==== Data records
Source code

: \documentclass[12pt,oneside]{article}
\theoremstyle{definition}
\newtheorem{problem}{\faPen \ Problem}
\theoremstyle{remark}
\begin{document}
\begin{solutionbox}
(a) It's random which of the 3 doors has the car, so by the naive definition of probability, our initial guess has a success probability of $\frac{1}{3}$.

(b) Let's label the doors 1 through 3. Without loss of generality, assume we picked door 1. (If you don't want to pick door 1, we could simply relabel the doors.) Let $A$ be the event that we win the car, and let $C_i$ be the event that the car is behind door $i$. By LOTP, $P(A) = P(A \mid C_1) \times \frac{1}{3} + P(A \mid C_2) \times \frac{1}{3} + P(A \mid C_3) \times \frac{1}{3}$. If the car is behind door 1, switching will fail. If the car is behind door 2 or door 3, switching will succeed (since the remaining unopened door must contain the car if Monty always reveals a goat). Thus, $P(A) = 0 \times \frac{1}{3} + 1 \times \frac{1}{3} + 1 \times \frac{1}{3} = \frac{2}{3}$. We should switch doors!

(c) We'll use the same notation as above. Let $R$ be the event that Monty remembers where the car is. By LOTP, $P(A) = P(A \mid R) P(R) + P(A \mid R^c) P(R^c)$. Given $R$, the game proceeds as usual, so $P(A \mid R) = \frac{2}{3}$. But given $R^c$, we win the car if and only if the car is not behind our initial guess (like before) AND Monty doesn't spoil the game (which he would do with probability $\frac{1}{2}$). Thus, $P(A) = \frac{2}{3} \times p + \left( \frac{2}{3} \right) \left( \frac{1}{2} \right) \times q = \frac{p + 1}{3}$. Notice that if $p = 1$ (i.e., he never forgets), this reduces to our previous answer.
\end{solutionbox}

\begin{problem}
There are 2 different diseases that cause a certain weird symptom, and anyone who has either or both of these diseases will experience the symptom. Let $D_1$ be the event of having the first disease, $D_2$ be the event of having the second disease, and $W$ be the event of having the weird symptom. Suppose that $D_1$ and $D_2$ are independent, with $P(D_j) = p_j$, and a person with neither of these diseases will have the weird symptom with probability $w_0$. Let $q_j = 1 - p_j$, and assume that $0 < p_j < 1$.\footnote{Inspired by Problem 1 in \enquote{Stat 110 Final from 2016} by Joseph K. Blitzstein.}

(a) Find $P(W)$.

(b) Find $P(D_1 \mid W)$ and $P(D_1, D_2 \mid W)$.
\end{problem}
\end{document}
========
Problem description = Whichever lines of the material hold the word "begin", find and copy them.

Output =
\begin{document}
\begin{solutionbox}
\begin{problem}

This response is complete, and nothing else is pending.